Ideas for "tagging" and listing services/hosts for monitoring? #14261

etfz · 2023-11-14T08:57:47Z

etfz
Nov 14, 2023

Hi,

I'm looking to use the NetBox API together with Prometheus blackbox exporter and HTTP discovery in order to determine what needs monitoring. I will have a translation layer in between for transforming the results into the appropriate format for Prometheus. So, what I need is something like one or more lists of monitoring targets. Utilizing the NetBox Service model seems like the obvious starting point here. I would add, for example, a TCP 443 service to each host that needs a web server monitored, and then retrieve a list of all those services, along with the appropriate IP address.
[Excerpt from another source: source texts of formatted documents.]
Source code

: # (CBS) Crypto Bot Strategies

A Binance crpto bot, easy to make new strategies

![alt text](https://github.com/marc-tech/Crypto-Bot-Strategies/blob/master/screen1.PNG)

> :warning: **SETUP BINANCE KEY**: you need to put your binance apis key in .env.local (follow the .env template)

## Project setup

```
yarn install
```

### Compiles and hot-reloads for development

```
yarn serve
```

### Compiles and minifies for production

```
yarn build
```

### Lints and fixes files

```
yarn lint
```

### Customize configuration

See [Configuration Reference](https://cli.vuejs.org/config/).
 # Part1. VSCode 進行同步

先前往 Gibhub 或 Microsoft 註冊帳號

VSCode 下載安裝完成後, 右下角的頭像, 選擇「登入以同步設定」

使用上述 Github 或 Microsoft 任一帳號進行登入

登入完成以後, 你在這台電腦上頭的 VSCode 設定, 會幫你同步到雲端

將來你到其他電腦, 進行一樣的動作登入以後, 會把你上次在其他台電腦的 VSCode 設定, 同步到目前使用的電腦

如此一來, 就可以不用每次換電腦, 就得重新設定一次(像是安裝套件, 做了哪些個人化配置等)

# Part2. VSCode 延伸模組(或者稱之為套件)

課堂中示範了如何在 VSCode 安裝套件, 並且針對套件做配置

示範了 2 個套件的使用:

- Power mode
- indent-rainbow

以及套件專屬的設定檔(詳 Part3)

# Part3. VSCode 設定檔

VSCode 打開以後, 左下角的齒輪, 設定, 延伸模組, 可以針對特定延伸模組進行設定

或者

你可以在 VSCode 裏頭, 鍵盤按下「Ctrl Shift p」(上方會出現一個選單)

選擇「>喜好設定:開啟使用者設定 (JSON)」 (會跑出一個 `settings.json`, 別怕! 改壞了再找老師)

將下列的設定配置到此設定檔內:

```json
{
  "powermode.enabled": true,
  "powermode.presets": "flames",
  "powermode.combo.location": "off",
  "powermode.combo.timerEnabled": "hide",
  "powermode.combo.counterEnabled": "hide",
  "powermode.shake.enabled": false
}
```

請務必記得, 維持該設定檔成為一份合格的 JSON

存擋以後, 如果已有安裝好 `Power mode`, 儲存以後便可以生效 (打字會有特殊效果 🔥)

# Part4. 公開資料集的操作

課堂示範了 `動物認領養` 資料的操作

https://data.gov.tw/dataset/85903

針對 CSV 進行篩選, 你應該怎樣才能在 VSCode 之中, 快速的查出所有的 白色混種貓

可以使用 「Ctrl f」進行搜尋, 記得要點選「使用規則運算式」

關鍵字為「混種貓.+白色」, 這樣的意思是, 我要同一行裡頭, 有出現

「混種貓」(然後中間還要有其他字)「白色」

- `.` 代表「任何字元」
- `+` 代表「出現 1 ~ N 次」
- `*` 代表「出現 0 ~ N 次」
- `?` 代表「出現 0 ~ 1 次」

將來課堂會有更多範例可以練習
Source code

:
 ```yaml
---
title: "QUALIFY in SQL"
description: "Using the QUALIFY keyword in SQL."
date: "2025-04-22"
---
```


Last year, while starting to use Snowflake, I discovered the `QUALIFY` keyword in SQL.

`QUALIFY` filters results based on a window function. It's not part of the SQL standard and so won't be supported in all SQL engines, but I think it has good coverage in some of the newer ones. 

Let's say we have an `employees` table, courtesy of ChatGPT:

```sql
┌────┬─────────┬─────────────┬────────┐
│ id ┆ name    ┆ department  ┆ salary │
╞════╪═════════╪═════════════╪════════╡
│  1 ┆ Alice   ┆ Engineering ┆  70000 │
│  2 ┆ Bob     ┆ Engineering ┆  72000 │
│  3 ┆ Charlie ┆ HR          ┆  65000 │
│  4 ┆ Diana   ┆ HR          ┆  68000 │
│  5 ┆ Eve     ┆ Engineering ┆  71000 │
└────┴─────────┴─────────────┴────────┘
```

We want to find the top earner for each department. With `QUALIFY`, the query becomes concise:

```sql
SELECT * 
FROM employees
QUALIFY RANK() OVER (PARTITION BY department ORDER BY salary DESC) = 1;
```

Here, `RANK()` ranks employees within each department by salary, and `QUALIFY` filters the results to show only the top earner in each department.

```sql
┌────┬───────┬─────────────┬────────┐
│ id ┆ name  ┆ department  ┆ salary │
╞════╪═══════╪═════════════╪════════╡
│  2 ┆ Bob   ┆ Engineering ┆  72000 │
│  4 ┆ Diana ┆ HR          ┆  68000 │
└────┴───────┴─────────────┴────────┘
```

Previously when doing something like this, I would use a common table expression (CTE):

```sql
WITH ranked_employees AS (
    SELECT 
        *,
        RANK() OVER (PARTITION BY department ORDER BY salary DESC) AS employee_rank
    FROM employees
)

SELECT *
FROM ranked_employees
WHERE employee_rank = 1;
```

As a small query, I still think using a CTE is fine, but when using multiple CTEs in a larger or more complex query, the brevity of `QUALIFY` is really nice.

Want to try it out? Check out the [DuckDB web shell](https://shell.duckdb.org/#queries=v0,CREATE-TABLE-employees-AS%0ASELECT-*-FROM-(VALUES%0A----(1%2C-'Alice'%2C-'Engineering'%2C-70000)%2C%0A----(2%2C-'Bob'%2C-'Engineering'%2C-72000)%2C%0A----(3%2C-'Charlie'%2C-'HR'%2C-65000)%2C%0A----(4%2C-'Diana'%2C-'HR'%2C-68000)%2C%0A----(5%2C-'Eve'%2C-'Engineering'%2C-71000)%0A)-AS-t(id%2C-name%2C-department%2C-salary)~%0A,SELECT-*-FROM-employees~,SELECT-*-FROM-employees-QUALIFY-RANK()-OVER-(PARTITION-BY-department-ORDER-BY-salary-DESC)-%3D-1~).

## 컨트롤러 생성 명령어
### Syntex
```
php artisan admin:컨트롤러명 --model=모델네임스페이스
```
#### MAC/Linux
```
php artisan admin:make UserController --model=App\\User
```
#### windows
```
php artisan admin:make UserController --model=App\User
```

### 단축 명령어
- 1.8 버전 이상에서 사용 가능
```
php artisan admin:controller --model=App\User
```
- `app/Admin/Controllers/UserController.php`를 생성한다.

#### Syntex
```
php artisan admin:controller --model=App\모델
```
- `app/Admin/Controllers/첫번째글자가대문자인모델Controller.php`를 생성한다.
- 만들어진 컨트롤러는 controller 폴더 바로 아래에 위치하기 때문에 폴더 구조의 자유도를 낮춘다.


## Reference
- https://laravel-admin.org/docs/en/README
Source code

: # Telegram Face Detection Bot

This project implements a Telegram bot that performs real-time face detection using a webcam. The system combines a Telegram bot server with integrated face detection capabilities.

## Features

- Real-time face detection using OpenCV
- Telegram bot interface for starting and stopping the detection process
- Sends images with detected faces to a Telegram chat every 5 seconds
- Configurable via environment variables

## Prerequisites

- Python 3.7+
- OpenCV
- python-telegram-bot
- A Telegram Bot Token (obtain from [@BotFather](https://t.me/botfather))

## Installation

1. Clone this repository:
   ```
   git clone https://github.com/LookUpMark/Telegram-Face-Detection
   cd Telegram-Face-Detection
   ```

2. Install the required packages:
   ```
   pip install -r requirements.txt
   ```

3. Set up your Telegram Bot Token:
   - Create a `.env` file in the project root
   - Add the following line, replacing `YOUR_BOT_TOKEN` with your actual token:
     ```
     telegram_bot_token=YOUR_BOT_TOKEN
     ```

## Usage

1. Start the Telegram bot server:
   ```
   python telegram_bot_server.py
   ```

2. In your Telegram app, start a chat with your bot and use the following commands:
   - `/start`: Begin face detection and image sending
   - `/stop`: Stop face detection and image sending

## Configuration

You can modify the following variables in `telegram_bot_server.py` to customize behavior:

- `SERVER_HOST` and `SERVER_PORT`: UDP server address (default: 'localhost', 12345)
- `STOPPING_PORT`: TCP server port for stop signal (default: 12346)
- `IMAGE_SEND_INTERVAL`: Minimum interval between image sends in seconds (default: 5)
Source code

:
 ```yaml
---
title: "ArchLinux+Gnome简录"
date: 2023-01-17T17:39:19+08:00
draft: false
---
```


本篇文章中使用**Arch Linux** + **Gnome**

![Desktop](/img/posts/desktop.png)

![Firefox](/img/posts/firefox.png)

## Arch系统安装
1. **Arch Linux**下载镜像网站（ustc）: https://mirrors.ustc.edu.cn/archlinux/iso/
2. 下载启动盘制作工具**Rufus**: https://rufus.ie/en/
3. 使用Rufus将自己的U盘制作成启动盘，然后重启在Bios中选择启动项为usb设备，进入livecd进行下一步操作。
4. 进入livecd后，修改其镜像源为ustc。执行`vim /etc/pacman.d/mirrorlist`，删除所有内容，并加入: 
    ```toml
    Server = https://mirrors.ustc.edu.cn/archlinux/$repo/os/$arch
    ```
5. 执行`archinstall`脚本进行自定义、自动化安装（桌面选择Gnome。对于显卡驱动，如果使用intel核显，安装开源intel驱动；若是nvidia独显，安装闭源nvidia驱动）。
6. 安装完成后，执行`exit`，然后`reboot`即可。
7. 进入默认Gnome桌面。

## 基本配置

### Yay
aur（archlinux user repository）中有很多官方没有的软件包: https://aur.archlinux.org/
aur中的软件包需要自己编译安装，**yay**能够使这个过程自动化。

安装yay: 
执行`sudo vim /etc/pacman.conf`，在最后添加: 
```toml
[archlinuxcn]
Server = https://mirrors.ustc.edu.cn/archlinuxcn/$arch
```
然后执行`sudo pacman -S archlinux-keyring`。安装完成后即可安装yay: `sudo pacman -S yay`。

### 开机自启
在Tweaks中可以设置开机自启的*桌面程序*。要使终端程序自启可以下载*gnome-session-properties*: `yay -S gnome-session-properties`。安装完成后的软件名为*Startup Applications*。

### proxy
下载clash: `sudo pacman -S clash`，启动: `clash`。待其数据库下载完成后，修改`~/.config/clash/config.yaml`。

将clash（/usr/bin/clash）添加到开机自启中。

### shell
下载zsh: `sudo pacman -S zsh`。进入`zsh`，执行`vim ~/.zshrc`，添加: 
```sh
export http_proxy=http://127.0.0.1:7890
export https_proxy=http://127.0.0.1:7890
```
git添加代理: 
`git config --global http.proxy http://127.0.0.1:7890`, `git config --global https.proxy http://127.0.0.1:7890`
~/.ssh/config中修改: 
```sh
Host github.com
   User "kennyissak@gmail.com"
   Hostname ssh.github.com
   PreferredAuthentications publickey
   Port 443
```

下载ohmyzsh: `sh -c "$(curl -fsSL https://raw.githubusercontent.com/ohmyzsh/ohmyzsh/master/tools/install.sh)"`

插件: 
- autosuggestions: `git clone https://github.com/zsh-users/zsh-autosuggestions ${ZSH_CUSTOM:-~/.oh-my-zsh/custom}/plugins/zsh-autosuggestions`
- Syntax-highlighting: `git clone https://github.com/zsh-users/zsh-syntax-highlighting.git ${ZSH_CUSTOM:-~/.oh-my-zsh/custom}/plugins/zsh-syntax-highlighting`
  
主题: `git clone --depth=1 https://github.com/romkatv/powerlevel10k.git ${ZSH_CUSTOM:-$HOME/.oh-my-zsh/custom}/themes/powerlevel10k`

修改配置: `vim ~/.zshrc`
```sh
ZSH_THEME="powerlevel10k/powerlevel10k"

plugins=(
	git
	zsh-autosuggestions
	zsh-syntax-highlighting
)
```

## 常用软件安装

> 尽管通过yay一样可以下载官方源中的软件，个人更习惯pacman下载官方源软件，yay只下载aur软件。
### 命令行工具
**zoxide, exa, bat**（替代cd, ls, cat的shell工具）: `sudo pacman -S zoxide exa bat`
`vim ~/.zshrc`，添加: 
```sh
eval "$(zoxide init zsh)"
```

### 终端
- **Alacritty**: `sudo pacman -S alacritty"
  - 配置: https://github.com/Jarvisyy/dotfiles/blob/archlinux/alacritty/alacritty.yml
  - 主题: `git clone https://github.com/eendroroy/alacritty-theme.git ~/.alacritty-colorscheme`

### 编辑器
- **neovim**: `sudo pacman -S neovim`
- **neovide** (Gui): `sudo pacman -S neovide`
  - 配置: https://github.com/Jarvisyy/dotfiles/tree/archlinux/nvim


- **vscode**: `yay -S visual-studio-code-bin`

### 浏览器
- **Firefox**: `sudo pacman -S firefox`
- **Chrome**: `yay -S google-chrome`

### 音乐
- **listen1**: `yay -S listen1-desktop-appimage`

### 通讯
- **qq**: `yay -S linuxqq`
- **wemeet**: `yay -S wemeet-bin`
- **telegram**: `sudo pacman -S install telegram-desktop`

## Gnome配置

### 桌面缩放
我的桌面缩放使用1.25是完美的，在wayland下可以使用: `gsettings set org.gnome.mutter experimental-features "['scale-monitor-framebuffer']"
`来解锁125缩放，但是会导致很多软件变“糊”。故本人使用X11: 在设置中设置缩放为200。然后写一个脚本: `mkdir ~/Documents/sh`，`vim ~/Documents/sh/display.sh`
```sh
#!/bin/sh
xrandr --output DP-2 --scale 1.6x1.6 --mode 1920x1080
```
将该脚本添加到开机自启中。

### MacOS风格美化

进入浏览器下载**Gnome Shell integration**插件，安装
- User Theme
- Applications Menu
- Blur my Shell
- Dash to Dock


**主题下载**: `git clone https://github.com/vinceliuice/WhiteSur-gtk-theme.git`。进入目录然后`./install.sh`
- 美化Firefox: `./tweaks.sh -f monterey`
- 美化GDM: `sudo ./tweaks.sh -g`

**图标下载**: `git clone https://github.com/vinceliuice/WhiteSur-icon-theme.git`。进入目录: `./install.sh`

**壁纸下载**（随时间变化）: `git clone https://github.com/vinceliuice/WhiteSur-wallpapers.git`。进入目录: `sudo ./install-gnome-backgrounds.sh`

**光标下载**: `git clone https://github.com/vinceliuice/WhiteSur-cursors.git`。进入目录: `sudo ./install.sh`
GraphQL seems to be able to easily accomplish this.

But then I might want to disable monitoring for some services, or set different service priorities, which determines alerting behaviour, etc. Using boolean (enabled) and choice (priority) custom fields seems appropriate, but unfortunately it is not possible to filter on custom fields using GraphQL at this time. I could, of course, perform the additional filtering in the translation layer, but still. Using tags would be another option that I think would support GraphQL filtering, but doesn't seem as appropriate.

Just curious if anyone has any comments or ideas, or even does something similar.

candlerb · 2023-11-15T11:26:58Z

candlerb
Nov 15, 2023

I use Netbox to drive node_exporter, windows_exporter and snmp_exporter - but not blackbox services.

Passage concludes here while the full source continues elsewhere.